The voluntary differs from the coercive in degree, not in kind.

[I][t seems useful to treat the concepts of coercion and non-coercion not as a dichotomy but as points on a continuum….By this definition, some but by no means all or even most power is coercive, initially or “ultimately.”

According to Etzioni, when (classical) liberals wish to evaluate power negatively, they label it “coercion.” But a correct understanding of power explodes this deceptive tactic. Power exists on a continuum; what liberals call “coercion” is simply a highly effective kind of persuasion.
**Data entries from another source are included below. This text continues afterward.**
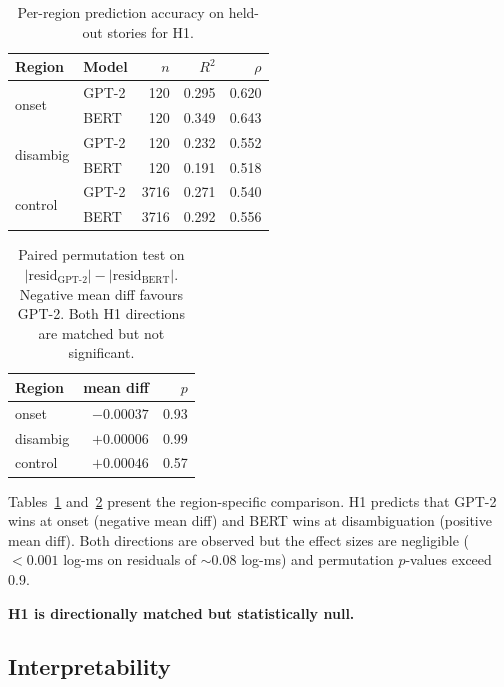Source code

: \documentclass[11pt]{article}
\begin{document}
\begin{table}[t]
\centering
\small
\begin{tabular}{ll rrr}
\toprule
\textbf{Region} & \textbf{Model} & $n$ & $R^2$ & $\rho$ \\
\midrule
\multirow{2}{*}{onset}   & GPT-2 & 120 & 0.295 & 0.620 \\
                          & BERT  & 120 & 0.349 & 0.643 \\
\midrule
\multirow{2}{*}{disambig}& GPT-2 & 120 & 0.232 & 0.552 \\
                          & BERT  & 120 & 0.191 & 0.518 \\
\midrule
\multirow{2}{*}{control} & GPT-2 & 3716 & 0.271 & 0.540 \\
                          & BERT  & 3716 & 0.292 & 0.556 \\
\bottomrule
\end{tabular}
\caption{Per-region prediction accuracy on held-out stories for H1.}
\label{tab:h1}
\end{table}

\begin{table}[t]
\centering
\small
\begin{tabular}{l rr}
\toprule
\textbf{Region} & mean diff & $p$ \\
\midrule
onset   & $-0.00037$ & 0.93 \\
disambig & $+0.00006$ & 0.99 \\
control & $+0.00046$ & 0.57 \\
\bottomrule
\end{tabular}
\caption{Paired permutation test on $|\text{resid}_\text{GPT-2}| - |\text{resid}_\text{BERT}|$. Negative mean diff favours GPT-2. Both H1 directions are matched but not significant.}
\label{tab:h1perm}
\end{table}

Tables~\ref{tab:h1} and~\ref{tab:h1perm} present the region-specific comparison.
H1 predicts that GPT-2 wins at onset (negative mean diff) and BERT wins at disambiguation (positive mean diff).
Both directions are observed but the effect sizes are negligible ($< 0.001$ log-ms on residuals of ${\sim}0.08$ log-ms) and permutation $p$-values exceed 0.9.

\textbf{H1 is directionally matched but statistically null.}

\subsection{Interpretability}
\end{document}
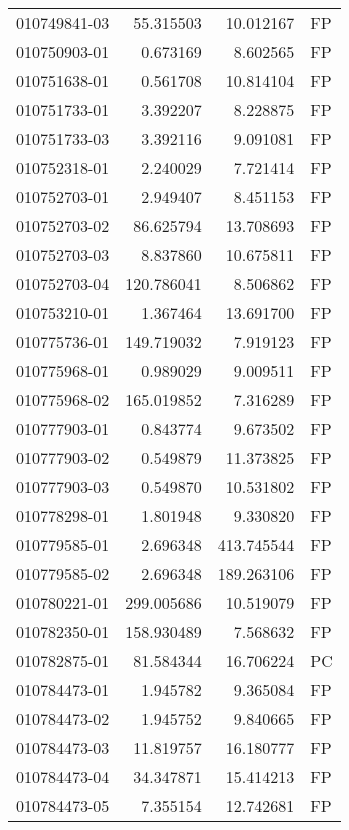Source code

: \begin{tabular}{lrrl}
010749841-03 &   55.315503 &      10.012167 &   FP \\
010750903-01 &    0.673169 &       8.602565 &   FP \\
010751638-01 &    0.561708 &      10.814104 &   FP \\
010751733-01 &    3.392207 &       8.228875 &   FP \\
010751733-03 &    3.392116 &       9.091081 &   FP \\
010752318-01 &    2.240029 &       7.721414 &   FP \\
010752703-01 &    2.949407 &       8.451153 &   FP \\
010752703-02 &   86.625794 &      13.708693 &   FP \\
010752703-03 &    8.837860 &      10.675811 &   FP \\
010752703-04 &  120.786041 &       8.506862 &   FP \\
010753210-01 &    1.367464 &      13.691700 &   FP \\
010775736-01 &  149.719032 &       7.919123 &   FP \\
010775968-01 &    0.989029 &       9.009511 &   FP \\
010775968-02 &  165.019852 &       7.316289 &   FP \\
010777903-01 &    0.843774 &       9.673502 &   FP \\
010777903-02 &    0.549879 &      11.373825 &   FP \\
010777903-03 &    0.549870 &      10.531802 &   FP \\
010778298-01 &    1.801948 &       9.330820 &   FP \\
010779585-01 &    2.696348 &     413.745544 &   FP \\
010779585-02 &    2.696348 &     189.263106 &   FP \\
010780221-01 &  299.005686 &      10.519079 &   FP \\
010782350-01 &  158.930489 &       7.568632 &   FP \\
010782875-01 &   81.584344 &      16.706224 &   PC \\
010784473-01 &    1.945782 &       9.365084 &   FP \\
010784473-02 &    1.945752 &       9.840665 &   FP \\
010784473-03 &   11.819757 &      16.180777 &   FP \\
010784473-04 &   34.347871 &      15.414213 &   FP \\
010784473-05 &    7.355154 &      12.742681 &   FP \\

\end{tabular}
Proponents of this view concede that the armed robber may be acting immorally or unjustly, but they maintain that our normative judgments should not warp our descriptive sociological analyses, which should be value-free. Thus if we view the state as using, not coercion (which has negative connotations), but an effective kind of persuasion, then a libertarian analysis of the state as a strictly coercive institution will not hold up. The “persuasive” methods employed by the state would differ from voluntary social institutions only in degree, not in kind.
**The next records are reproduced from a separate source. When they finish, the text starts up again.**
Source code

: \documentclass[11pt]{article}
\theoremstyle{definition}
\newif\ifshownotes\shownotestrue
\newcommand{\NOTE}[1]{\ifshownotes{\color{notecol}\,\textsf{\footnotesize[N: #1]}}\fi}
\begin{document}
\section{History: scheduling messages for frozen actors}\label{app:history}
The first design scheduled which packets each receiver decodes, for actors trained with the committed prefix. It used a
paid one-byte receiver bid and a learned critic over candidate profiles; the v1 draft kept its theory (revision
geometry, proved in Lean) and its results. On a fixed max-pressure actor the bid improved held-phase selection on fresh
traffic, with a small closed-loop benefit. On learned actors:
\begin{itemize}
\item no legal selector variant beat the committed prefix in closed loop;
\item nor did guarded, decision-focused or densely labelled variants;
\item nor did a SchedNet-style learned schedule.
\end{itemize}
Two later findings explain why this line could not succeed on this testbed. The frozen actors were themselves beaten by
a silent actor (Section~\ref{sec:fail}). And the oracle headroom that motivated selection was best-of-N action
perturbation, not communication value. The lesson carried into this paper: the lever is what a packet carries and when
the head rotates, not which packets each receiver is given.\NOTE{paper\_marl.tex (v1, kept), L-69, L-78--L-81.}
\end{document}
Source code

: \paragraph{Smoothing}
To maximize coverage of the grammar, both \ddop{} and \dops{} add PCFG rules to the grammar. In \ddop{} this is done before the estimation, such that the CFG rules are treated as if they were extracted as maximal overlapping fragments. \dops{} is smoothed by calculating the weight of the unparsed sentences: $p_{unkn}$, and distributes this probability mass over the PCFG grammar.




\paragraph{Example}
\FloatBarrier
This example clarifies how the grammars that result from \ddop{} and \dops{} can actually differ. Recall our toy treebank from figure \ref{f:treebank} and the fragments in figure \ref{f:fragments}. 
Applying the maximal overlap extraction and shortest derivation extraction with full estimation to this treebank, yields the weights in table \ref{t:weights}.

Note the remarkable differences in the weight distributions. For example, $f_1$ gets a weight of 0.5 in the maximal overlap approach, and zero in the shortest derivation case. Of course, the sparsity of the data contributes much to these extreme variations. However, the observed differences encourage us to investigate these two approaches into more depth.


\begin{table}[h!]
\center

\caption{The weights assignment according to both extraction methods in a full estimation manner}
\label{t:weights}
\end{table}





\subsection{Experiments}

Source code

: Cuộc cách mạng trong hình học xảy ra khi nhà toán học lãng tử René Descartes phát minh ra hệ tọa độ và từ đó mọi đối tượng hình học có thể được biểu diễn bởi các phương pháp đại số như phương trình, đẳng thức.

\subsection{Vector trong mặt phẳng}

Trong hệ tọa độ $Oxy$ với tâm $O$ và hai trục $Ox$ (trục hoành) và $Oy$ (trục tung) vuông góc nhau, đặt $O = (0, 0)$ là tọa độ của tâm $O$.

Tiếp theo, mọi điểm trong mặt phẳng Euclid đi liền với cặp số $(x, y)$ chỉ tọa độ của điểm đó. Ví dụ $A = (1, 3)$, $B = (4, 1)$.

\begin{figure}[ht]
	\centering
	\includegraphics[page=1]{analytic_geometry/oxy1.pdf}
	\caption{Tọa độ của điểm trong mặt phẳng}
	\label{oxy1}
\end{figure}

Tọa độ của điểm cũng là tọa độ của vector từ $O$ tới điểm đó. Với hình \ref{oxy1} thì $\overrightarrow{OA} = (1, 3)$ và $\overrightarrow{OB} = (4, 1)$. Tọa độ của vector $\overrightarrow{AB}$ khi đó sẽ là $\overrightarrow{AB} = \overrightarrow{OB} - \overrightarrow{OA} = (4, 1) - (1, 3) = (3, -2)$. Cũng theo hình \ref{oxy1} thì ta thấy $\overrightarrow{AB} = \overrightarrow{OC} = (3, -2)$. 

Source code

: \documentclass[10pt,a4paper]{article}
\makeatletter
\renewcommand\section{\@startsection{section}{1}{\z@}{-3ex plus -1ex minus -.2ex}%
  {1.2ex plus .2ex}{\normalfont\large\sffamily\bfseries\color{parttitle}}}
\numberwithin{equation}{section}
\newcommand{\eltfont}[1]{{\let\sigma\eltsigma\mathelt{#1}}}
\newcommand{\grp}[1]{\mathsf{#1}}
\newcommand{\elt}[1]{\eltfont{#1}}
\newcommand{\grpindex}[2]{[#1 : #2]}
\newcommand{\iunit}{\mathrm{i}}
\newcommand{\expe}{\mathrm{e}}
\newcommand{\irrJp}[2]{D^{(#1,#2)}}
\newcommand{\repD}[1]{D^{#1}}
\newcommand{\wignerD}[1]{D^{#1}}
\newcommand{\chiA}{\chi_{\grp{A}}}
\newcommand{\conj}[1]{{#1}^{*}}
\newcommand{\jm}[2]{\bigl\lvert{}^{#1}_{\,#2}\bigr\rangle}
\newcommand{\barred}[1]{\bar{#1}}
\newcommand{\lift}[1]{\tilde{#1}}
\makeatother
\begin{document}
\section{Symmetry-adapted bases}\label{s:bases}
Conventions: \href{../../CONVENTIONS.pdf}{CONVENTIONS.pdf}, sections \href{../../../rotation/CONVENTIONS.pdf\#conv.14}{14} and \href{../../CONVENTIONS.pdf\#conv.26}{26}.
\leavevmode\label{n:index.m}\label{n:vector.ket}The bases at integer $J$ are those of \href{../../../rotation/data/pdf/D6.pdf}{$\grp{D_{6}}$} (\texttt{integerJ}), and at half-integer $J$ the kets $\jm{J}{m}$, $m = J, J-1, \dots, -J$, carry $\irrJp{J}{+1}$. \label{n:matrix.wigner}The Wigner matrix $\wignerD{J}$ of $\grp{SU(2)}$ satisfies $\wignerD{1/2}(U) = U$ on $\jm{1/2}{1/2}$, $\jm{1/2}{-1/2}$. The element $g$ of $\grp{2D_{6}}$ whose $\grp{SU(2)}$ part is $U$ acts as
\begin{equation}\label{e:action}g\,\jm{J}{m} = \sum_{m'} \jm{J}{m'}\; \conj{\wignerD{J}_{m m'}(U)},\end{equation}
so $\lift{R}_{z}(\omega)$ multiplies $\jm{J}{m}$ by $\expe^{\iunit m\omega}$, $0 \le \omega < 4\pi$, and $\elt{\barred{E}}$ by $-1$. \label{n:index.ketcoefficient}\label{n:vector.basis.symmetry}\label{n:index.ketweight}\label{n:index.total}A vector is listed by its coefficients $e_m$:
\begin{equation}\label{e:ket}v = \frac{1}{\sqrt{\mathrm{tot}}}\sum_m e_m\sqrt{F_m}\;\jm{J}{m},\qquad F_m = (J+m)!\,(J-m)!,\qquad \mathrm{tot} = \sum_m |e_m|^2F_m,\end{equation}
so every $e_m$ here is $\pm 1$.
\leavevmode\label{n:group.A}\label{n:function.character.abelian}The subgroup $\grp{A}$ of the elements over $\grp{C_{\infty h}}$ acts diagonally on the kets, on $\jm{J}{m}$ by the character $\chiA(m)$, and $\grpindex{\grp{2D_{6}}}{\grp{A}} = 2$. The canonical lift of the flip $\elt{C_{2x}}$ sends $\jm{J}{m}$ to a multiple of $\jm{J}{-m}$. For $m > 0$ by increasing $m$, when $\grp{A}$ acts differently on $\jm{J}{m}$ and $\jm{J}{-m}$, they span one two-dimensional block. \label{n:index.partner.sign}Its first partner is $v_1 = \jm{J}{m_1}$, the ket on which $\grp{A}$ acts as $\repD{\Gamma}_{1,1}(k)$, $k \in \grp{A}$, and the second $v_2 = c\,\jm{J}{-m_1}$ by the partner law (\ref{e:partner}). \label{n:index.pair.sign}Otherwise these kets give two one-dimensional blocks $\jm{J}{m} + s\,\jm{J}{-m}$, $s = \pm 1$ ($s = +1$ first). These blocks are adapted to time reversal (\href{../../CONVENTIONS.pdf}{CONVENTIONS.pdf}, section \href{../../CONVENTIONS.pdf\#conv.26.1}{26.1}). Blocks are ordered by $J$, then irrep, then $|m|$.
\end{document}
Whether the libertarian distinction between coercion and persuasion is entirely value-free is a complex issue that I may consider at a later time (when I discuss the relation of values to the human sciences generally). For now I shall consider some implications of the argument that the mere threat of physical violence, properly considered, is a type of voluntary persuasion, since threats still leave the victim “free” to choose among alternatives.

If we wish to view threats of physical force as just another kind of persuasion, then we should consider the following points. Let’s begin with the influential discussion of the “state” by the celebrated sociologist Max Weber (1864-1920).
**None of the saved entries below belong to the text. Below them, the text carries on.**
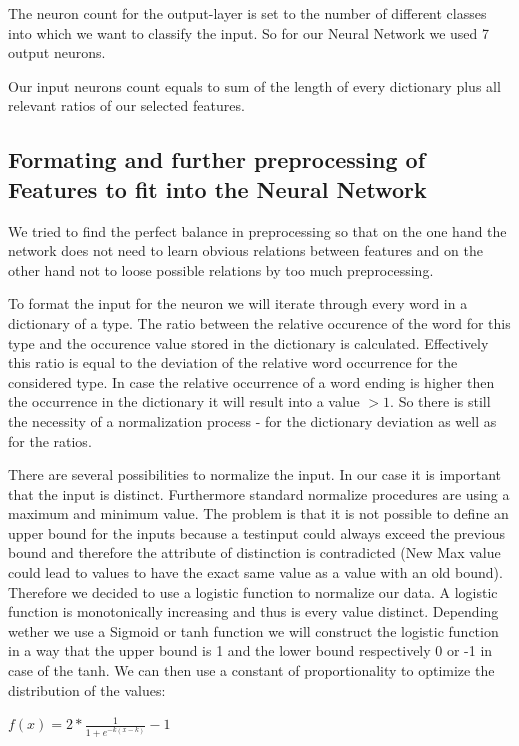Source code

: \documentclass[paper=A4,pagesize=auto,12pt,headinclude=true,footinclude=true,BCOR=0mm,DIV=calc]{scrartcl}
\begin{document}
The neuron count for the output-layer is set to the number of different classes into which we want to classify the input. So for our Neural Network we used 7 output neurons.

Our input neurons count equals to sum of the length of every dictionary plus all relevant ratios of our selected features.

\subsection{Formating and further preprocessing of Features to fit into the Neural Network}
We tried to find the perfect balance in preprocessing so that on the one hand the network does not need to learn obvious relations between features and on the other hand not to loose possible relations by too much preprocessing.

To format the input for the neuron we will iterate through every word in a dictionary of a type. The ratio between the relative occurence of the word for this type and the occurence value stored in the dictionary is calculated. Effectively this ratio is equal to the deviation of the relative word occurrence for the considered type. In case the relative occurrence of a word ending is higher then the occurrence in the dictionary it will result into a value $> 1$. So there is still the necessity of a normalization process - for the dictionary deviation as well as for the ratios.

There are several possibilities to normalize the input. In our case it is important that the input is distinct. Furthermore standard normalize procedures are using a maximum and minimum value. The problem is that it is not possible to define an upper bound for the inputs because a testinput could always exceed the previous bound and therefore the attribute of distinction is contradicted (New Max value could lead to values to have the exact same value as a value with an old bound).
Therefore we decided to use a logistic function to normalize our data. A logistic function is monotonically increasing and thus is every value distinct. Depending wether we use a Sigmoid or tanh function we will construct the logistic function in a way that the upper bound is 1 and the lower bound respectively 0 or -1 in case of the tanh. 
We can then use a constant of proportionality to optimize the distribution of the values:

$f(x) = 2 * \frac{1}{1 + e^{-k(x-k)}} -1$
\end{document}
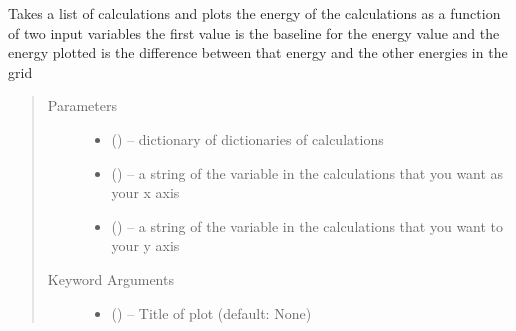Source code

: \documentclass[letterpaper,10pt,english]{sphinxmanual}
\begin{document}

\begin{fulllineitems}
\label{\detokenize{plot:plot.grid_plot}}
\end{fulllineitems}


\begin{fulllineitems}
\label{\detokenize{plot:plot.interpolatePlot}}
Takes a list of calculations and plots the energy of the calculations as a function of two input variables
the first value is the baseline for the energy value and the energy plotted is the difference between that
energy and the other energies in the grid
\begin{quote}\begin{description}
\item[{Parameters}] \leavevmode\begin{itemize}
\item {} 
 () -- dictionary of dictionaries of calculations

\item {} 
 () -- a string of the variable in the calculations that you want as your x axis

\item {} 
 () -- a string of the variable in the calculations that you want to your y axis

\end{itemize}

\item[{Keyword Arguments}] \leavevmode\begin{itemize}
\item {} 
 () -- Title of plot (default: None)


\end{itemize}
\end{description}
\end{quote}
\end{fulllineitems}
\end{document}

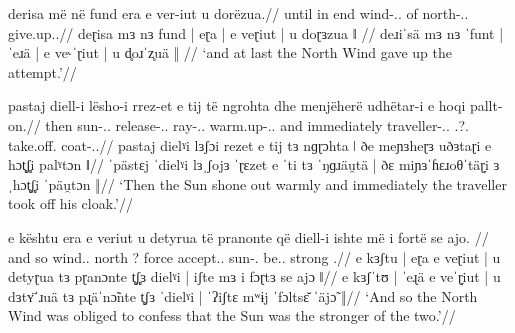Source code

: \documentclass[a4paper,12pt]{article}
\newcommand{\gipa}{ɡ}
\begin{document}
\ex
\begingl
\gla derisa më në fund {} era {} e ver-iut {} {u dorëzua}.//
\glgloss until {\Cmpr} in end {} wind-{\Nom.\Sg.\Def} {} of north-{\Gen.\Sg.\Def} {} give.up.{\Aor.\Tsg}//
\glpm deɽisa mɜ nɜ fund | eɽa | e veɽiut | {u doɽɜzua} ǁ //
\glph  deɹiˈsä mɜ nɜ ˈfunt | ˈeɹä | e ve˞ˈɽiut | {u d̥oɹˈz̥uä} ‖ //
\glft  `and at last the North Wind gave up the attempt.'//
\endgl
\xe

\ex
\begingl
\gla pastaj diell-i lësho-i rrez-et e tij {të ngrohta} {} dhe menjëherë udhëtar-i e hoqi pallt-on.//
\glgloss then sun-{\Nom.\Sg.\Def} release-{\Pst.\Tsg.\Def} ray-{\Nom.\Pl.\Def} {\Inf} {\Tsg} warm.up-{\Acc.\Pl.\Def} {} and immediately traveller-{\Nom.\Sg.\Def} {\Tsg.?.\Acc} take.off.{\Pst} coat-{\Acc.\Sg.\Def}//
\glpm  pastaj dielˠi lɜʃɔi rezet e tij {tɜ n\gipa{}ɽɔhta} ǀ ðe meɲɜheɽɜ uðɜtaɽi e hɔt̻ʃ̻i palˠtɔn ǁ//
\glph  ˈpästɛj ˈdielˠi lɜˌʃojɜ ˈɽɛzet e ˈti {tɜ ˈŋ\gipa{}ɹäu̯tä} | ðɛ miɲɜˈɦɛɹoθˈtäɽ̞i {} ɜ ˌhɔt̻ʃ̻i ˈpäu̯tɔn ‖//
\glft  `Then the Sun shone out warmly and immediately the traveller took off his cloak.'//
\endgl
\xe

\ex
\begingl
\gla e kështu {} era e veriut {} u detyrua të pranonte që diell-i {} ishte më {i fortë} se ajo. {}//
\glgloss and so {} wind.\Det{}.\Sg{} {\Gen} north {} ? force {\Subj} accept.{\Pst}.{\Tsg} {\Comp} sun-{\Det.\Sg} {} be.{\Pst.\Tsg} {\Cmpr} {strong \Comp{}} {\Tsg.\F}//
\glpm e kɜʃtu | eɽa e veɽiut | u detyɽua tɜ pɽanɔnte t̻ʃ̻ɜ dielˠi | iʃte mɜ {i fɔɽtɜ} se ajɔ ǁ//
\glph e kɜʃˈtʊ | ˈeɻä e veˈɽ̞iut | u dɜtʏ̈ˈɹuä tɜ pɻäˈnɔ̃nte t̻ʃɜ ˈdielˠi | ˈʔiʃtɛ mʷɨj ˈfɔltsɛ̆ {} ˈäjɔ̃ ‖//
\glft  `And so the North Wind was obliged to confess that the Sun was the stronger of the two.'//
\endgl
\xe

\printglosses
\end{document}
(1) Max Weber maintained that we should not define the state in terms of its ends (i.e., what it attempts to do) because many tasks have been undertaken by a state at one time or another, and no one task has ever been pursued exclusively by the state. Weber concluded: “Ultimately, one can define the modern state sociologically only in terms of the specific means peculiar to it, as to every political association, namely, the use of physical force.”

Weber pointed out that physical force is not the only method employed by states, but force is their distinctive mode of operation.

[A] state is a human community that (successfully) claims the monopoly of the legitimate use of physical force within a given territory. Note that “territory” is one of the characteristics of the state. Specifically, at the present time, the right to use physical force is ascribed to other institutions or to individuals only to the extent that the state permits it. The state is considered the sole source of the “right” to use violence.

The state is the legal sovereign of a territory. “Legalsignifies the realm of legitimate coercion. “Sovereign” signifies a final judge or arbiter. “Territory” signifies a geographical area. Hence the state is the ultimate judge and enforcer of legitimate coercion within a given geographical area. The state renders the final verdict on the legitimate use of violence and executes that verdict. This does not mean that the state is the only institution that may use legitimate violence in society, but other institutions (or individuals) do so only with the permission or sanction of the state, and they are answerable to the state for their activities.

Since Weber’s analysis of the state is accepted not only by many libertarians but also by many sociologists and political philosophers, it provides a useful framework in which to explore the argument that the threat of physical force is a type of voluntary persuasion. State laws, after all, are standing threats. Those who disobey a law are threatened with physical force, even if this threat is not always imposed. Indeed, a state that needed to enforce every law on every subject would be unable to govern.

Only if a state is generally regarded by its subjects as morally legitimate will it be able to function effectively. It is crucial to understand that this is a sociological observation, not a moral judgment. To say that a given state is generally regarded by its subjects as legitimate is not to say that a given state can be justified by the moral standards of a political philosopher. Social legitimacy, in this context, means that subjects subjectively believe in the moral legitimacy of their state, which is not to say that the state in question can actually be justified by philosophical standards. Thus when a sociologist says that a state claims a monopoly on the legitimate use of physical force, he is referring to moral legitimacy as generally understood by the subject population.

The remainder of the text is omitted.